* [WHAT TO WORK ON]
Everything in the listing below from the line containing "Synthetic Anomaly Scenarios" through the line containing "## 3. FX Imbalance (Scenario 2)" must be repeated exactly; the remaining lines are not wanted.

+-------+

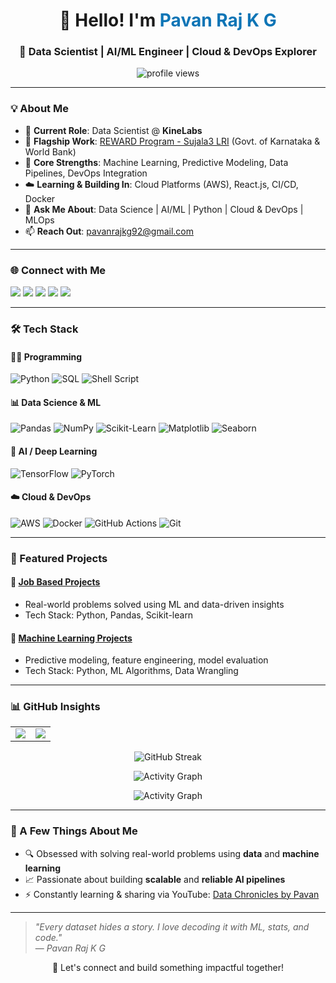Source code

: <h1 align="center">👋 Hello! I'm <span style="color:#0e75b6">Pavan Raj K G</span></h1>
<h3 align="center">🚀 Data Scientist | AI/ML Engineer | Cloud & DevOps Explorer</h3>

<p align="center">
  <img src="https://komarev.com/ghpvc/?username=pavanrajkg04&label=Profile%20Views&color=0e75b6&style=flat" alt="profile views" />
</p>

---

### 💡 About Me
- 💼 **Current Role**: Data Scientist @ **KineLabs**
- 🌟 **Flagship Work**: [REWARD Program - Sujala3 LRI](https://www.sujala3lri.karnataka.gov.in/) (Govt. of Karnataka & World Bank)
- 🧠 **Core Strengths**: Machine Learning, Predictive Modeling, Data Pipelines, DevOps Integration
- ☁️ **Learning & Building In**: Cloud Platforms (AWS), React.js, CI/CD, Docker
- 💬 **Ask Me About**: Data Science | AI/ML | Python | Cloud & DevOps | MLOps
- 📫 **Reach Out**: pavanrajkg92@gmail.com

---

### 🌐 Connect with Me
<p align="left">
  <a href="https://linkedin.com/in/pavanrajkg/" target="_blank"><img src="https://img.shields.io/badge/-LinkedIn-blue?style=for-the-badge&logo=linkedin&logoColor=white" /></a>
  <a href="https://www.youtube.com/@datachroniclesbypavan" target="_blank"><img src="https://img.shields.io/badge/-YouTube-red?style=for-the-badge&logo=youtube&logoColor=white" /></a>
  <a href="https://www.hackerrank.com/pavanrajkg" target="_blank"><img src="https://img.shields.io/badge/-HackerRank-2EC866?style=for-the-badge&logo=hackerrank&logoColor=white" /></a>
  <a href="https://leetcode.com/u/pavanrajkg04/" target="_blank"><img src="https://img.shields.io/badge/-LeetCode-FFA116?style=for-the-badge&logo=leetcode&logoColor=black" /></a>
  <a href="https://www.hackerearth.com/@nesarastudio0492/" target="_blank"><img src="https://img.shields.io/badge/-HackerEarth-323754?style=for-the-badge&logo=hackerearth&logoColor=white" /></a>
</p>

---

### 🛠️ Tech Stack

#### 👨‍💻 Programming
![Python](https://img.shields.io/badge/Python-3776AB?style=for-the-badge&logo=python&logoColor=white)
![SQL](https://img.shields.io/badge/SQL-4479A1?style=for-the-badge&logo=sqlite&logoColor=white)
![Shell Script](https://img.shields.io/badge/Shell-Bash-4EAA25?style=for-the-badge&logo=gnu-bash&logoColor=white)

#### 📊 Data Science & ML
![Pandas](https://img.shields.io/badge/Pandas-150458?style=for-the-badge&logo=pandas&logoColor=white)
![NumPy](https://img.shields.io/badge/Numpy-013243?style=for-the-badge&logo=numpy&logoColor=white)
![Scikit-Learn](https://img.shields.io/badge/Scikit--Learn-F7931E?style=for-the-badge&logo=scikit-learn&logoColor=white)
![Matplotlib](https://img.shields.io/badge/Matplotlib-11557C?style=for-the-badge&logo=matplotlib&logoColor=white)
![Seaborn](https://img.shields.io/badge/Seaborn-3776AB?style=for-the-badge&logo=python&logoColor=white)

#### 🤖 AI / Deep Learning
![TensorFlow](https://img.shields.io/badge/TensorFlow-FF6F00?style=for-the-badge&logo=tensorflow&logoColor=white)
![PyTorch](https://img.shields.io/badge/PyTorch-EE4C2C?style=for-the-badge&logo=pytorch&logoColor=white)

#### ☁️ Cloud & DevOps
![AWS](https://img.shields.io/badge/AWS-232F3E?style=for-the-badge&logo=amazon-aws&logoColor=white)
![Docker](https://img.shields.io/badge/Docker-0db7ed?style=for-the-badge&logo=docker&logoColor=white)
![GitHub Actions](https://img.shields.io/badge/GitHub_Actions-2088FF?style=for-the-badge&logo=github-actions&logoColor=white)
![Git](https://img.shields.io/badge/Git-F05032?style=for-the-badge&logo=git&logoColor=white)

---

### 📂 Featured Projects

#### 🚀 [Job Based Projects](https://github.com/pavanrajkg04/Job_based_projects)
- Real-world problems solved using ML and data-driven insights  
- Tech Stack: Python, Pandas, Scikit-learn

#### 🤖 [Machine Learning Projects](https://github.com/pavanrajkg04/Machine_Learning_projects)
- Predictive modeling, feature engineering, model evaluation  
- Tech Stack: Python, ML Algorithms, Data Wrangling

---

### 📊 GitHub Insights

<table>
  <tr>
    <td>
      <img src="https://github-readme-stats.vercel.app/api?username=pavanrajkg04&show_icons=true&theme=radical&count_private=true" />
    </td>
    <td>
      <img src="https://github-readme-stats.vercel.app/api/top-langs/?username=pavanrajkg04&layout=compact&theme=radical" />
    </td>
  </tr>
</table>

<p align="center">
  <img src="https://github-readme-streak-stats.herokuapp.com?user=pavanrajkg04&theme=radical&date_format=M%20j%5B%2C%20Y%5D" alt="GitHub Streak"/>
</p>


<p align="center">
  <img src="https://github-readme-activity-graph.cyclic.app/graph?username=pavanrajkg04&theme=dracula" alt="Activity Graph"/>
</p>


<p align="center">
  <img src="https://github-readme-activity-graph.cyclic.app/graph?username=pavanrajkg04&theme=github" alt="Activity Graph"/>
</p>


---

### 🎯 A Few Things About Me
- 🔍 Obsessed with solving real-world problems using **data** and **machine learning**
- 📈 Passionate about building **scalable** and **reliable AI pipelines**
- ⚡ Constantly learning & sharing via YouTube: [Data Chronicles by Pavan](https://www.youtube.com/@datachroniclesbypavan)

---

> *"Every dataset hides a story. I love decoding it with ML, stats, and code."*  
> — *Pavan Raj K G*

<p align="center">🚀 Let's connect and build something impactful together!</p>
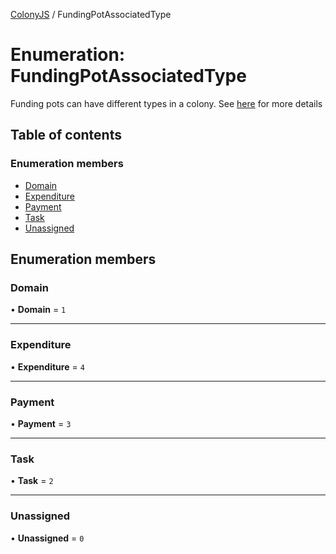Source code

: [ColonyJS](../README.md) / FundingPotAssociatedType

# Enumeration: FundingPotAssociatedType

Funding pots can have different types in a colony.
See [here](https://github.com/JoinColony/colonyNetwork/blob/develop/docs/_TLDR_Pots.md#types-of-pots) for more details

## Table of contents

### Enumeration members

- [Domain](FundingPotAssociatedType.md#domain)
- [Expenditure](FundingPotAssociatedType.md#expenditure)
- [Payment](FundingPotAssociatedType.md#payment)
- [Task](FundingPotAssociatedType.md#task)
- [Unassigned](FundingPotAssociatedType.md#unassigned)

## Enumeration members

### Domain

• **Domain** = `1`

___

### Expenditure

• **Expenditure** = `4`

___

### Payment

• **Payment** = `3`

___

### Task

• **Task** = `2`

___

### Unassigned

• **Unassigned** = `0`
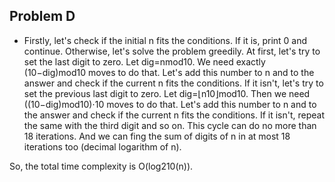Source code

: ## Problem D
- Firstly, let's check if the initial n fits the conditions. If it is, print 0 and continue. Otherwise, let's solve the problem greedily. At first, let's try to set the last digit to zero. Let dig=nmod10. We need exactly (10−dig)mod10 moves to do that. Let's add this number to n and to the answer and check if the current n fits the conditions. If it isn't, let's try to set the previous last digit to zero. Let dig=⌊n10⌋mod10. Then we need ((10−dig)mod10)⋅10 moves to do that. Let's add this number to n and to the answer and check if the current n fits the conditions. If it isn't, repeat the same with the third digit and so on. This cycle can do no more than 18 iterations. And we can fing the sum of digits of n in at most 18 iterations too (decimal logarithm of n).

So, the total time complexity is O(log210(n)).
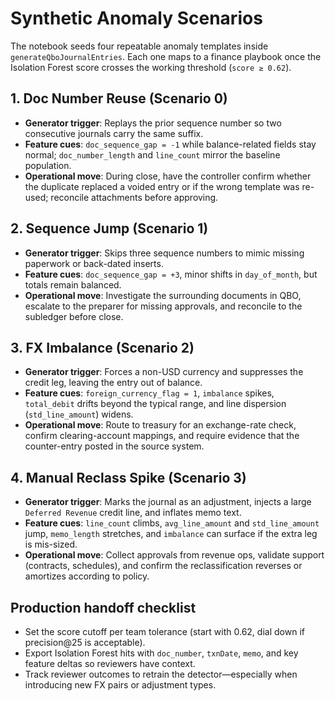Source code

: # Synthetic Anomaly Scenarios

The notebook seeds four repeatable anomaly templates inside `generateQboJournalEntries`. Each one maps to a finance playbook once the Isolation Forest score crosses the working threshold (`score ≥ 0.62`).

## 1. Doc Number Reuse (Scenario 0)

- **Generator trigger**: Replays the prior sequence number so two consecutive journals carry the same suffix.
- **Feature cues**: `doc_sequence_gap = -1` while balance-related fields stay normal; `doc_number_length` and `line_count` mirror the baseline population.
- **Operational move**: During close, have the controller confirm whether the duplicate replaced a voided entry or if the wrong template was re-used; reconcile attachments before approving.

## 2. Sequence Jump (Scenario 1)

- **Generator trigger**: Skips three sequence numbers to mimic missing paperwork or back-dated inserts.
- **Feature cues**: `doc_sequence_gap = +3`, minor shifts in `day_of_month`, but totals remain balanced.
- **Operational move**: Investigate the surrounding documents in QBO, escalate to the preparer for missing approvals, and reconcile to the subledger before close.

## 3. FX Imbalance (Scenario 2)

- **Generator trigger**: Forces a non-USD currency and suppresses the credit leg, leaving the entry out of balance.
- **Feature cues**: `foreign_currency_flag = 1`, `imbalance` spikes, `total_debit` drifts beyond the typical range, and line dispersion (`std_line_amount`) widens.
- **Operational move**: Route to treasury for an exchange-rate check, confirm clearing-account mappings, and require evidence that the counter-entry posted in the source system.

## 4. Manual Reclass Spike (Scenario 3)

- **Generator trigger**: Marks the journal as an adjustment, injects a large `Deferred Revenue` credit line, and inflates memo text.
- **Feature cues**: `line_count` climbs, `avg_line_amount` and `std_line_amount` jump, `memo_length` stretches, and `imbalance` can surface if the extra leg is mis-sized.
- **Operational move**: Collect approvals from revenue ops, validate support (contracts, schedules), and confirm the reclassification reverses or amortizes according to policy.

## Production handoff checklist

- Set the score cutoff per team tolerance (start with 0.62, dial down if precision@25 is acceptable).
- Export Isolation Forest hits with `doc_number`, `txnDate`, `memo`, and key feature deltas so reviewers have context.
- Track reviewer outcomes to retrain the detector—especially when introducing new FX pairs or adjustment types.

+-------+

* [ANSWER SECTION]
: # Synthetic Anomaly Scenarios

The notebook seeds four repeatable anomaly templates inside `generateQboJournalEntries`. Each one maps to a finance playbook once the Isolation Forest score crosses the working threshold (`score ≥ 0.62`).

## 1. Doc Number Reuse (Scenario 0)

- **Generator trigger**: Replays the prior sequence number so two consecutive journals carry the same suffix.
- **Feature cues**: `doc_sequence_gap = -1` while balance-related fields stay normal; `doc_number_length` and `line_count` mirror the baseline population.
- **Operational move**: During close, have the controller confirm whether the duplicate replaced a voided entry or if the wrong template was re-used; reconcile attachments before approving.

## 2. Sequence Jump (Scenario 1)

- **Generator trigger**: Skips three sequence numbers to mimic missing paperwork or back-dated inserts.
- **Feature cues**: `doc_sequence_gap = +3`, minor shifts in `day_of_month`, but totals remain balanced.
- **Operational move**: Investigate the surrounding documents in QBO, escalate to the preparer for missing approvals, and reconcile to the subledger before close.

## 3. FX Imbalance (Scenario 2)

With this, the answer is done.